━━━ Source material ━━━

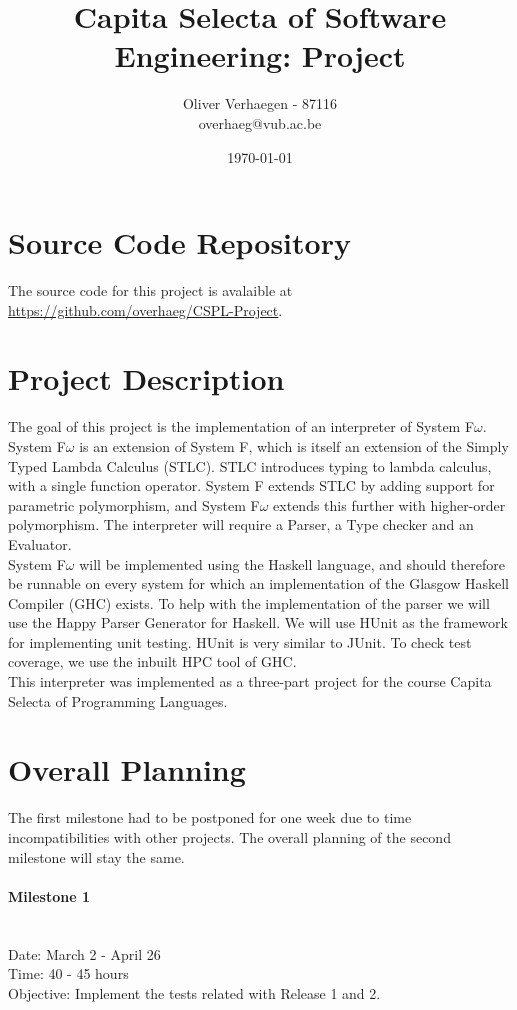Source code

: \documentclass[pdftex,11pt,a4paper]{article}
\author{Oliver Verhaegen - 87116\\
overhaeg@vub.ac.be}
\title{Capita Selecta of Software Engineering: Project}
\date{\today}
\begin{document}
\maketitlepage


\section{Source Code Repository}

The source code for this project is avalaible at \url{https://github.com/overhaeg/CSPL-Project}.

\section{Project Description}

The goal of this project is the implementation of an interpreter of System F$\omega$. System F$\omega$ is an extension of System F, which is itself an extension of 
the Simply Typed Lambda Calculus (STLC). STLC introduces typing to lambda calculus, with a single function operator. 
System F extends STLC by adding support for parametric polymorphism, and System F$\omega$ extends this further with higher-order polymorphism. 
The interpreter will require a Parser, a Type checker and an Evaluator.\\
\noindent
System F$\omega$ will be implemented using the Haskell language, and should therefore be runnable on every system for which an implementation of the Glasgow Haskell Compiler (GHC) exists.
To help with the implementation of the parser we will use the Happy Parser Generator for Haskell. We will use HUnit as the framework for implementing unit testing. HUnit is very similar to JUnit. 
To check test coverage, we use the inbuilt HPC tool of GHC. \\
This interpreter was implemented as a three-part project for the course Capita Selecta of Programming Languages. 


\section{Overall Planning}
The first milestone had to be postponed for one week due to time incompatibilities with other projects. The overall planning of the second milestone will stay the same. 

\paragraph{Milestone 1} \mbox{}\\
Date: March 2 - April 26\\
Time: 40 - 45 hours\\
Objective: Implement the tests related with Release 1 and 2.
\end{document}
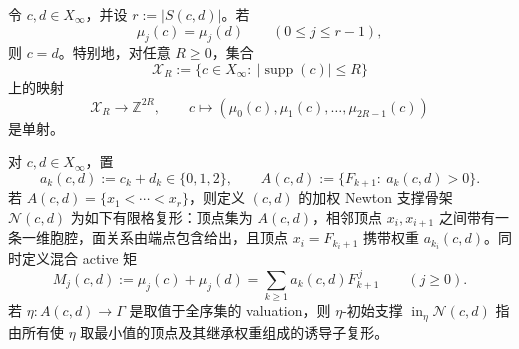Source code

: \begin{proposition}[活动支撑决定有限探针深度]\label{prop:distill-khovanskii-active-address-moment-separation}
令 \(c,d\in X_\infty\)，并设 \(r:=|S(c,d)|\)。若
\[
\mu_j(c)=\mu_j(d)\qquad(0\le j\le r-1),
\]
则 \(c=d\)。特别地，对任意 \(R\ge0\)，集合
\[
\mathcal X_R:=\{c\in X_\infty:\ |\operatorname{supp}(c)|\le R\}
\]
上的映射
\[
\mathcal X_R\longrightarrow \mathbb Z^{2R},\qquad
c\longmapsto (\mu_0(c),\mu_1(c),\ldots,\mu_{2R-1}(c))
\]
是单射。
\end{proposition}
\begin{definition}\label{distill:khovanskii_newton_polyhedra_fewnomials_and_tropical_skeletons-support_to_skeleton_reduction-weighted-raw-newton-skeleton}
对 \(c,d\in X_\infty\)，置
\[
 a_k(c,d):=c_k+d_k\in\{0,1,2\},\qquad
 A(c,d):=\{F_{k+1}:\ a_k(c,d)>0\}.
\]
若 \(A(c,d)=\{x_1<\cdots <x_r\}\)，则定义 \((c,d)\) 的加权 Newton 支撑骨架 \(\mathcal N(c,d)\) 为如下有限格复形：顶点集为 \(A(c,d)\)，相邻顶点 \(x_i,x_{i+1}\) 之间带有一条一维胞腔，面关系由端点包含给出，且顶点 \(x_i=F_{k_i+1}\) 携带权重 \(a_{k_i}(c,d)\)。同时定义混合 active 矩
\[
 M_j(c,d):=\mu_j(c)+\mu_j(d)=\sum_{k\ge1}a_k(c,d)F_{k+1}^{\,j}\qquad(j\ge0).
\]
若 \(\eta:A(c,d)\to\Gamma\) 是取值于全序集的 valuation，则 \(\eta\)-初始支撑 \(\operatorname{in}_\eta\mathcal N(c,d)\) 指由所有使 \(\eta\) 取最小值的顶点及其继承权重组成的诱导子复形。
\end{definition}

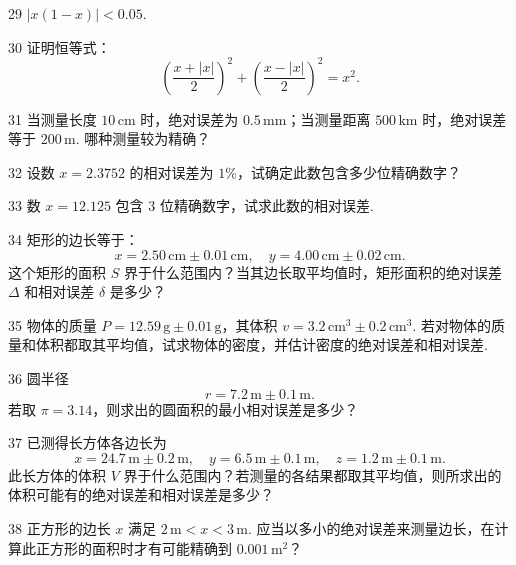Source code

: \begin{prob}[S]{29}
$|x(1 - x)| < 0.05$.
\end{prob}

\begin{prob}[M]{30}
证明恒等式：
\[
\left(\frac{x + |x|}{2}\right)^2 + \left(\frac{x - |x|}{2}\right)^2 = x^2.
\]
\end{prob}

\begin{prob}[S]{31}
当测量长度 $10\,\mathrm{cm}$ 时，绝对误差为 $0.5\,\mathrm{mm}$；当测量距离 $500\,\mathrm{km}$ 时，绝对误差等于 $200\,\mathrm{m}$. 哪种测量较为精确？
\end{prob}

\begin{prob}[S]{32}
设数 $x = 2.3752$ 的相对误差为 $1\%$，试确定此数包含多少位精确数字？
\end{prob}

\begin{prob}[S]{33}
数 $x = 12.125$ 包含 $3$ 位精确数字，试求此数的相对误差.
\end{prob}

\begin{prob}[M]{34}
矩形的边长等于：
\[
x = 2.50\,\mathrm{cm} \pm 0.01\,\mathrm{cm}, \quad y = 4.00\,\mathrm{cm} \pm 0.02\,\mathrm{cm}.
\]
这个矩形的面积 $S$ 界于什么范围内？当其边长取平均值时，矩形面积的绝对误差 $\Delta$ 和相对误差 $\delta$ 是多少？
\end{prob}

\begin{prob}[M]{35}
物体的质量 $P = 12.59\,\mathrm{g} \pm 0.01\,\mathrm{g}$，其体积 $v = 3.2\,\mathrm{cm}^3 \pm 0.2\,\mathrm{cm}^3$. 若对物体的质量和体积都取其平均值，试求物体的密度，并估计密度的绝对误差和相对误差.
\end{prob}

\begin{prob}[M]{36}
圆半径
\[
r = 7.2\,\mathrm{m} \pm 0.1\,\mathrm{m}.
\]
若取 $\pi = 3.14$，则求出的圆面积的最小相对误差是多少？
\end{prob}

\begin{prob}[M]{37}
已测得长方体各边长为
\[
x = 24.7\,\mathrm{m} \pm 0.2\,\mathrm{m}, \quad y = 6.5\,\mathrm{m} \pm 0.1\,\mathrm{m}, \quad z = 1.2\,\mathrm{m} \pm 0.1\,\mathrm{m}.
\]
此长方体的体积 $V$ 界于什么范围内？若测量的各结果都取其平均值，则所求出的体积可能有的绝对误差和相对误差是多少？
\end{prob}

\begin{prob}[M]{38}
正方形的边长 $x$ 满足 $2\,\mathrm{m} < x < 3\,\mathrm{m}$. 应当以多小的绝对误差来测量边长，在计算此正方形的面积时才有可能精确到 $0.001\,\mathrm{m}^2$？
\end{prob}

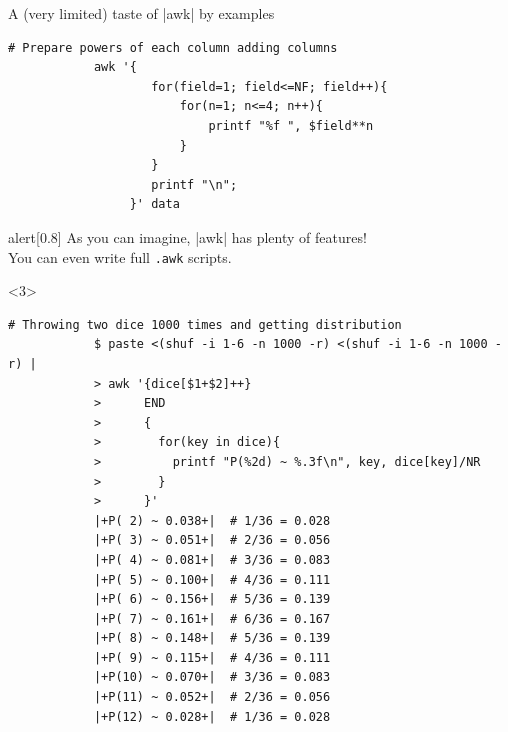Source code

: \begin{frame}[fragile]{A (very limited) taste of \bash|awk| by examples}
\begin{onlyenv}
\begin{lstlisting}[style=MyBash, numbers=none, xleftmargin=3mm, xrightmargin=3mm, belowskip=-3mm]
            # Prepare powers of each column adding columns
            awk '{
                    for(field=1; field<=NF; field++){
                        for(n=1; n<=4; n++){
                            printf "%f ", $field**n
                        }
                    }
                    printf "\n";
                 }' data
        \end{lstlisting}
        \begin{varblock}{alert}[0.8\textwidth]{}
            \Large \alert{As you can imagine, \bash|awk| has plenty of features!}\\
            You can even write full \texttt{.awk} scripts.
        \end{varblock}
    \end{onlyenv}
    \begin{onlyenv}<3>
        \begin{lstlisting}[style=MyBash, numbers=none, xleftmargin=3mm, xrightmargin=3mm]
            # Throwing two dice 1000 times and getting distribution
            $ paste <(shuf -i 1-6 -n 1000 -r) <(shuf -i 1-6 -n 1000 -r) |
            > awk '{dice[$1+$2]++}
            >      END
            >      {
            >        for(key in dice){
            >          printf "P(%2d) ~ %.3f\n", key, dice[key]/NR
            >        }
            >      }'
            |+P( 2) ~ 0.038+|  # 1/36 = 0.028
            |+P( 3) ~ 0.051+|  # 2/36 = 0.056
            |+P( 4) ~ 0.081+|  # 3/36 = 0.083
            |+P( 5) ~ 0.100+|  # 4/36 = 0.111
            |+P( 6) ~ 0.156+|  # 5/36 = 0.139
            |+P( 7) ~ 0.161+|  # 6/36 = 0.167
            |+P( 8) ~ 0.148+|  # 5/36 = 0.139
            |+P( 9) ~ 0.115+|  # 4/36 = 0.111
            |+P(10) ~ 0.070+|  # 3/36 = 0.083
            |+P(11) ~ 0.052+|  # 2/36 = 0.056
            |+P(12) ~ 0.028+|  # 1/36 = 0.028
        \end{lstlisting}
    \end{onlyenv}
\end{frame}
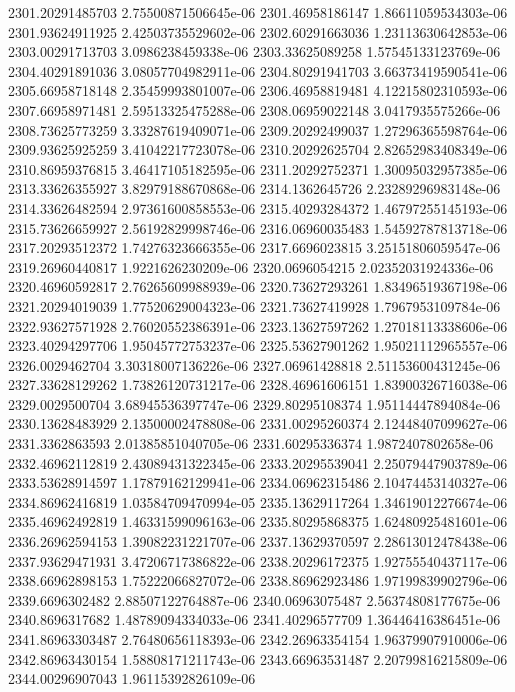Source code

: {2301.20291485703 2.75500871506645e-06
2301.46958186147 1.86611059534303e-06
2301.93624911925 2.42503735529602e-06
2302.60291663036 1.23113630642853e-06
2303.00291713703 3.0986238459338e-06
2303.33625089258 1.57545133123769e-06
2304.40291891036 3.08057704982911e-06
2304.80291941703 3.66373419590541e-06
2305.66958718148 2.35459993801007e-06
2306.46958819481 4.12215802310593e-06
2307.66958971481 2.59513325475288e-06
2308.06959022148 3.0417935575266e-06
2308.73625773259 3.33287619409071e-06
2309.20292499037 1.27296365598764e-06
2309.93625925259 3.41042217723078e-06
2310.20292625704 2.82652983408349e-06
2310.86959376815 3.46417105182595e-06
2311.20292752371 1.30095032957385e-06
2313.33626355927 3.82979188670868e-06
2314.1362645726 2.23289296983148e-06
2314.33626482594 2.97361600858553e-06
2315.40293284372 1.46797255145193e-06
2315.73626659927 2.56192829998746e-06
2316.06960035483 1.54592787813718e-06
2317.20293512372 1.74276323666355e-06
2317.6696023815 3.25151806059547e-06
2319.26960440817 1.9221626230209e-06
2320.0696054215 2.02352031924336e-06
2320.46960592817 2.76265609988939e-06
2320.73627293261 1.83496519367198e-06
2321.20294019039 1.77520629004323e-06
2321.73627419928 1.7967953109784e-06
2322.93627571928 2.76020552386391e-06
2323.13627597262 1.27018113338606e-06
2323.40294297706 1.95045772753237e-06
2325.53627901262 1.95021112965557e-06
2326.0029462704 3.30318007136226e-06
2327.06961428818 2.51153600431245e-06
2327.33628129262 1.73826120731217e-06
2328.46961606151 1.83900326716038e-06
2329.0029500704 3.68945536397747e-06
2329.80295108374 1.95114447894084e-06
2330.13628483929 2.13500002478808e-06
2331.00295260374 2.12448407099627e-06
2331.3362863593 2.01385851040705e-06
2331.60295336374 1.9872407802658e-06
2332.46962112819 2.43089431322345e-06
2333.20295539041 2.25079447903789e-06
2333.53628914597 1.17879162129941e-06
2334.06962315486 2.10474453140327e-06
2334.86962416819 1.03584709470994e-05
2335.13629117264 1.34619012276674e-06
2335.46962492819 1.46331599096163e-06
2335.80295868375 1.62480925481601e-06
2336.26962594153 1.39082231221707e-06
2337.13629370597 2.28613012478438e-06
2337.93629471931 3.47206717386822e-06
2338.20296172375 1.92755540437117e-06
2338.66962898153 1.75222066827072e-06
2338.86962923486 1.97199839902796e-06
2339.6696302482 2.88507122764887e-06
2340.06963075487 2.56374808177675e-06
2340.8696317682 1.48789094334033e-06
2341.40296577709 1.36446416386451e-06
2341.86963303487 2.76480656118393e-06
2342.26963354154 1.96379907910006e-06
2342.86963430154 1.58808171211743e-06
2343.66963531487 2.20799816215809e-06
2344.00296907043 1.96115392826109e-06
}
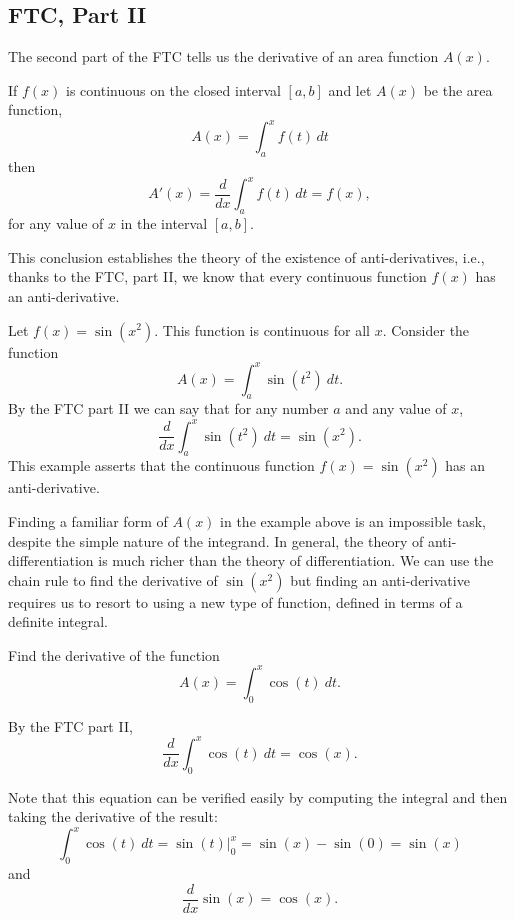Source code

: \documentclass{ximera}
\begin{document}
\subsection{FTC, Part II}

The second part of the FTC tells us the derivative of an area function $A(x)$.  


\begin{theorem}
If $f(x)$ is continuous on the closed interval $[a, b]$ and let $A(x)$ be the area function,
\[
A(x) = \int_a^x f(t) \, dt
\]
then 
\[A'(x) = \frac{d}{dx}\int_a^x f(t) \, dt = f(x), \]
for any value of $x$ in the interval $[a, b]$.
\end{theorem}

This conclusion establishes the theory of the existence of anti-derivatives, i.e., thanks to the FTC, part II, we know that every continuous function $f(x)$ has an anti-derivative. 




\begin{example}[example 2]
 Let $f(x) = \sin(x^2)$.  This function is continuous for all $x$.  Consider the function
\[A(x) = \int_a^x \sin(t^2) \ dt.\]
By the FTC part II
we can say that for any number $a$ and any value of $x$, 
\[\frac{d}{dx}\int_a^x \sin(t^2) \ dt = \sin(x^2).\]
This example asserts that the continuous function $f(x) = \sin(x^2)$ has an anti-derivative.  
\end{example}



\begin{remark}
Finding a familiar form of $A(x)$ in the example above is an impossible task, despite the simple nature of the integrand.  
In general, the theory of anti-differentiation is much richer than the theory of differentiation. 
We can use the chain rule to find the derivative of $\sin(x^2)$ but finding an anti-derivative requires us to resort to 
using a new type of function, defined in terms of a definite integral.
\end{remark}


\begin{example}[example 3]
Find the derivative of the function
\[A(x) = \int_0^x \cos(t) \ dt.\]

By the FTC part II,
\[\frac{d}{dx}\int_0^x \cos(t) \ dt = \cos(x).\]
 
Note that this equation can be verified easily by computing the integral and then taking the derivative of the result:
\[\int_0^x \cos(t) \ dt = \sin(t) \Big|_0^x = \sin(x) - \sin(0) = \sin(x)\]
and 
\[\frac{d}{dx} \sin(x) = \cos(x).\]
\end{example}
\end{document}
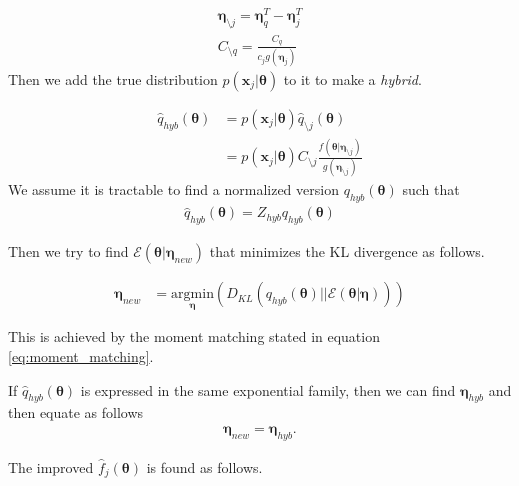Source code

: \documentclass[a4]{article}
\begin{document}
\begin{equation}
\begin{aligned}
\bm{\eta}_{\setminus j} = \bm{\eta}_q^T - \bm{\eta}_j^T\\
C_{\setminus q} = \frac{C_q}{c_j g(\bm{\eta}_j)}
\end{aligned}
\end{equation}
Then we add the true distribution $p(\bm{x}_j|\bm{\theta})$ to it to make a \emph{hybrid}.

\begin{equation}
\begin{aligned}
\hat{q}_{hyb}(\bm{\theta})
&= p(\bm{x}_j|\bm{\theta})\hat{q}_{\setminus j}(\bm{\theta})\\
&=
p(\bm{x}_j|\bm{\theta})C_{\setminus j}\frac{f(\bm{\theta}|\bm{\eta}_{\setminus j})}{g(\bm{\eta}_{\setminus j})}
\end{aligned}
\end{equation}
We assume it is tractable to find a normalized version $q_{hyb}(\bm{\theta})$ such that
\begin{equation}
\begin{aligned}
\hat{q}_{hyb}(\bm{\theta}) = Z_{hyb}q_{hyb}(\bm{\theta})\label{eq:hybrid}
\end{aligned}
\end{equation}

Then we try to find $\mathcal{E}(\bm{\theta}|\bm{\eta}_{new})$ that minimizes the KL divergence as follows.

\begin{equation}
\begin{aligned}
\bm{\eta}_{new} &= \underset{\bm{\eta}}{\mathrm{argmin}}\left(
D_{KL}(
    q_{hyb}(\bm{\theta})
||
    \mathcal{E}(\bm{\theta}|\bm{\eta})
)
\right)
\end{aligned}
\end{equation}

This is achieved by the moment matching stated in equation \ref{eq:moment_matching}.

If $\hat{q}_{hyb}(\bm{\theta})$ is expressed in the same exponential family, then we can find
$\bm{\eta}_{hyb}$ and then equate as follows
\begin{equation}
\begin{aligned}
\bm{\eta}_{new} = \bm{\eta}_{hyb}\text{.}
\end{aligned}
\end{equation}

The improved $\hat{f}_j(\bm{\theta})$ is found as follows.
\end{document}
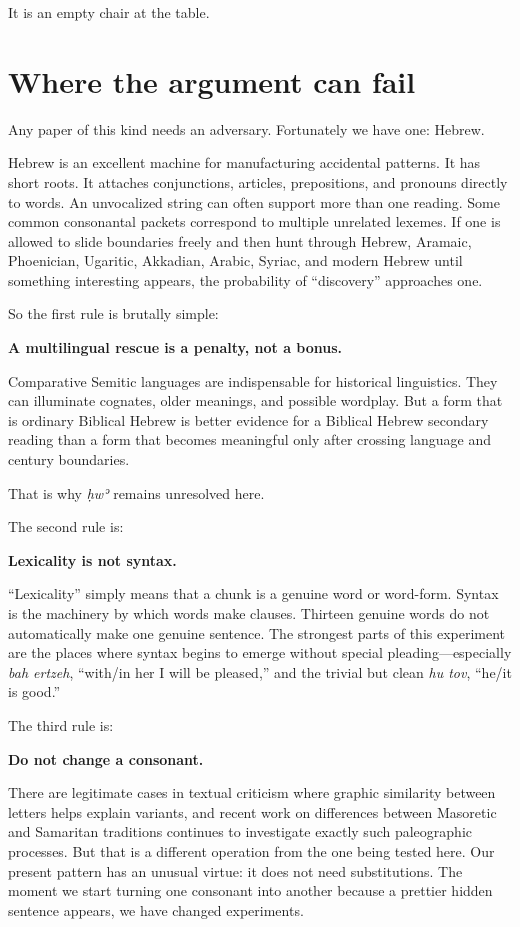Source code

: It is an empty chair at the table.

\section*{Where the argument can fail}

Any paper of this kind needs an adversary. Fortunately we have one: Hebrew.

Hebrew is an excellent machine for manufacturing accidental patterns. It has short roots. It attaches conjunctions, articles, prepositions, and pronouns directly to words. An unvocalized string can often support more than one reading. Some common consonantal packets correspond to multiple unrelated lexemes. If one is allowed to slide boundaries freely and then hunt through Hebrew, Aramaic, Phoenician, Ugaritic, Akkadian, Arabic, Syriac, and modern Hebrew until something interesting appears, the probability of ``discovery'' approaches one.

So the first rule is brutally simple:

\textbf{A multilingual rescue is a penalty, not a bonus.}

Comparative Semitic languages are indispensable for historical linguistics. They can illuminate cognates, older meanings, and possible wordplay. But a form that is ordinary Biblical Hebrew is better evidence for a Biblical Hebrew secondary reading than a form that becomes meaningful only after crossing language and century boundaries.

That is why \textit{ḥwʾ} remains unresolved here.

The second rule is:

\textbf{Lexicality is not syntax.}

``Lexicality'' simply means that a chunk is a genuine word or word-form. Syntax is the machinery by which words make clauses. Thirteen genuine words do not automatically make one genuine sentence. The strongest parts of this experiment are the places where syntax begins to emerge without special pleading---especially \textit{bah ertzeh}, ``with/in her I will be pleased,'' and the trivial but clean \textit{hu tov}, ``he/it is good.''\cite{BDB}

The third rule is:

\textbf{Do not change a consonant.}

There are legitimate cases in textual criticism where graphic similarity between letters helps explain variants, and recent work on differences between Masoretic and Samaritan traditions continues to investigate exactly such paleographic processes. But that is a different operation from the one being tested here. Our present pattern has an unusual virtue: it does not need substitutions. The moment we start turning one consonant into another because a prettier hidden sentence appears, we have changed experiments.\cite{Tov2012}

━━━

Retype, exactly and in full, the lines above from the one containing "using a new" through the one containing "dt = \cos(x).\]".

using a new type of function, defined in terms of a definite integral.
\end{remark}


\begin{example}[example 3]
Find the derivative of the function
\[A(x) = \int_0^x \cos(t) \ dt.\]

By the FTC part II,
\[\frac{d}{dx}\int_0^x \cos(t) \ dt = \cos(x).\]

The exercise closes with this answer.